|This article does not cite any references or sources. (December 2009)|
A membrane switch is an electrical switch for turning a circuit on and off. It differs from a mechanical switch, which is usually made of copper and plastic parts: a membrane switch is a circuit printed on PET or ITO. The ink used for screen printing is usually copper / silver / graphite filled and therefore conductive.
Membrane switches are user-equipment interface utilities that allow for the communication of commands from users to electronic devices. Membrane switches can be thought of as one category of interface utilities alongside touch screens, plastic keyboards, toggle switches and many other kinds of control systems. Interface utilities can be as simple as tactile switches for controlling lighting, and they can be as complicated as membrane keyboards and switch panels for use with computers.
The ASTM defines a membrane switch as "a momentary switch device in which at least one contact is on, or made of, a flexible substrate."
A membrane switch typically has 4 or more layers. The top layer of a membrane switch is the graphic interface between the user and the machine. The other critical layer is a printed circuit. This can also be a flex circuit made of copper and polyimide material. The layers are normally assembled using pressure-sensitive adhesives although inexpensive designs can be held together through other mechanical means such as a keyboard housing. Contact between two traces can be made through a printed shorting pad or through a metal dome that stands on legs.
There are three standard methods for back lighting membrane switches.
The first option is using Light Emitting Diodes (LEDs) to back light. However, LEDs create bright spots and are not suitable for overall back lighting of a panel, but rather as indicator lights. LEDs can either be surface-mounted to the circuit layer or be placed on a separate LED layer.
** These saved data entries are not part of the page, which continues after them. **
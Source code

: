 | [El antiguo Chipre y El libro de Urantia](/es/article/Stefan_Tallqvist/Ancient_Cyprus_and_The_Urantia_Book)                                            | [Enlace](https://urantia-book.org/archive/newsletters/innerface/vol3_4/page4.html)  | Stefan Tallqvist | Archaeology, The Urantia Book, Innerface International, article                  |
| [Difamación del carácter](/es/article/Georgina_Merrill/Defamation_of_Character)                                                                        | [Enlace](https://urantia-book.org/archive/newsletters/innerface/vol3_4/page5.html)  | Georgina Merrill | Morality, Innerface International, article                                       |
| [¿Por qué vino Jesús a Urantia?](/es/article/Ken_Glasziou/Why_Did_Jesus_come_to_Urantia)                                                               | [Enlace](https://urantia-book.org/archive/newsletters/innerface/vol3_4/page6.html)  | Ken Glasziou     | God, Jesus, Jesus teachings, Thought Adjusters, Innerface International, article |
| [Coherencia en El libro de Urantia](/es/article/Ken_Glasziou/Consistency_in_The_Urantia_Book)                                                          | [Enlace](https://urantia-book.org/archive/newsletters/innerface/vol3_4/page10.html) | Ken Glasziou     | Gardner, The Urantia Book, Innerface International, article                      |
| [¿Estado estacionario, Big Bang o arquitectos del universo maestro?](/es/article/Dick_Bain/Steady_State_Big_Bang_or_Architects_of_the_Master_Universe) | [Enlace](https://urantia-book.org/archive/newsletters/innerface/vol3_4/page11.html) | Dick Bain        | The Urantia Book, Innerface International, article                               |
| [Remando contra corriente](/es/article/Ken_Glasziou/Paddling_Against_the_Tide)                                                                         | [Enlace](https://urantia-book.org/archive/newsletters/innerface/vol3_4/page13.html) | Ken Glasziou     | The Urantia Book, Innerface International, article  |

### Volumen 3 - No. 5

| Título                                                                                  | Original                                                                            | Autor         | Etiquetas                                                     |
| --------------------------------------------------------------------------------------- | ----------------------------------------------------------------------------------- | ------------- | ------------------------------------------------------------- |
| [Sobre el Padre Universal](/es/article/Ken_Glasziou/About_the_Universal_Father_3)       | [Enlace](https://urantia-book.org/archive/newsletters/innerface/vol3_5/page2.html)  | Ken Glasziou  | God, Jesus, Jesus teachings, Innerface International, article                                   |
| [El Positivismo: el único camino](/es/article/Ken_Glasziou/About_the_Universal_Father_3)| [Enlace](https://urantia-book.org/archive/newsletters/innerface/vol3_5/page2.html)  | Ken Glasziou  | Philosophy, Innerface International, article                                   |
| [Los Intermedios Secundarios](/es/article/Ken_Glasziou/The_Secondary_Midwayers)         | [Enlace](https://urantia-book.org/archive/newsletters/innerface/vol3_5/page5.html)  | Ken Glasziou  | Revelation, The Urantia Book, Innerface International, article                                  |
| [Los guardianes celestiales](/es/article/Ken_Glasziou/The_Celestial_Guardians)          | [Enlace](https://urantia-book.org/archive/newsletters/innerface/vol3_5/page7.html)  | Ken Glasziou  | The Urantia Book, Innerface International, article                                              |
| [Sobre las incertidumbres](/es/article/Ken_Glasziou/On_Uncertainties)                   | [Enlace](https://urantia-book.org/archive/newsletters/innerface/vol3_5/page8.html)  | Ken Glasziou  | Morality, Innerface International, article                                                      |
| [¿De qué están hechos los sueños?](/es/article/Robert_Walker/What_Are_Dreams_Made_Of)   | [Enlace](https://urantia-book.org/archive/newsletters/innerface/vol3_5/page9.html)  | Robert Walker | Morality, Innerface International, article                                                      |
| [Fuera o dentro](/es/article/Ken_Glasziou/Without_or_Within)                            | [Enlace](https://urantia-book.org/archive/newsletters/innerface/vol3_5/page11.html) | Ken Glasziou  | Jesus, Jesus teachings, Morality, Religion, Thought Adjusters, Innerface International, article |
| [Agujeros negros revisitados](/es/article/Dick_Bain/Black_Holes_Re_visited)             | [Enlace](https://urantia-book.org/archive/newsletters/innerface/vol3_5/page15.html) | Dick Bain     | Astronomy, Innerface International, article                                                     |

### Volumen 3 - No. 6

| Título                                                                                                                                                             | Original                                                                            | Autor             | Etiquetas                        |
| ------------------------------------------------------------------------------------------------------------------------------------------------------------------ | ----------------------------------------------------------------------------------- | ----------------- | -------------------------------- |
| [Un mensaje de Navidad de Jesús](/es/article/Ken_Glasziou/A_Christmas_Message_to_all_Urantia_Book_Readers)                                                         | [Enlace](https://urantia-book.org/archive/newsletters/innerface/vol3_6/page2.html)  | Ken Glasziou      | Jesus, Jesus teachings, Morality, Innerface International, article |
A second option is optical fiber. In a typical design, two or more layers of woven fiber-optic cloth are used to form a rectangular light-emitting area. The fibers coming off one end are then bundled into a circular ferrule and coupled to one or more LED light sources. Remote light sources offer 10,000 to 100,000 hours of life. Optical fibers are not affected by extremes in humidity (0% to 100%) or temperature (-40 to +85 deg C).
The third standard option is to use electroluminescent (EL) lamps. They are lower priced compared to fiber optics and offer additional design flexibility. The color of light emitted from an EL lamp can vary depending on the phosphors that are used. Some common colors are blue/green and yellow/green, white, blue and orange. EL lamps have a half life of approximately 3000–8000 hours depending upon the quality of the phosphor. Once they reach their half life, the brightness starts to fade rapidly. EL lamps are thus not a good choice if the lamp is on for an extended period of time. Fading or flashing could double the life of the lamp.
Classic applications of membrane switches include microwave oven panel, air conditioner control panel, TV remote control etc. Tactile feedback of keys can be provided by embossing the top PET layer or embedding metal snap domes, polyester domes or forming the graphic layer.
The benefits of membrane switches include ease of cleaning, sealing ability and their low profile. Membrane switch can be used together with other control systems such as touch screens, keyboards, lighting, and they can also be complicated like the membrane keyboards and switch panels in mobiles and computers.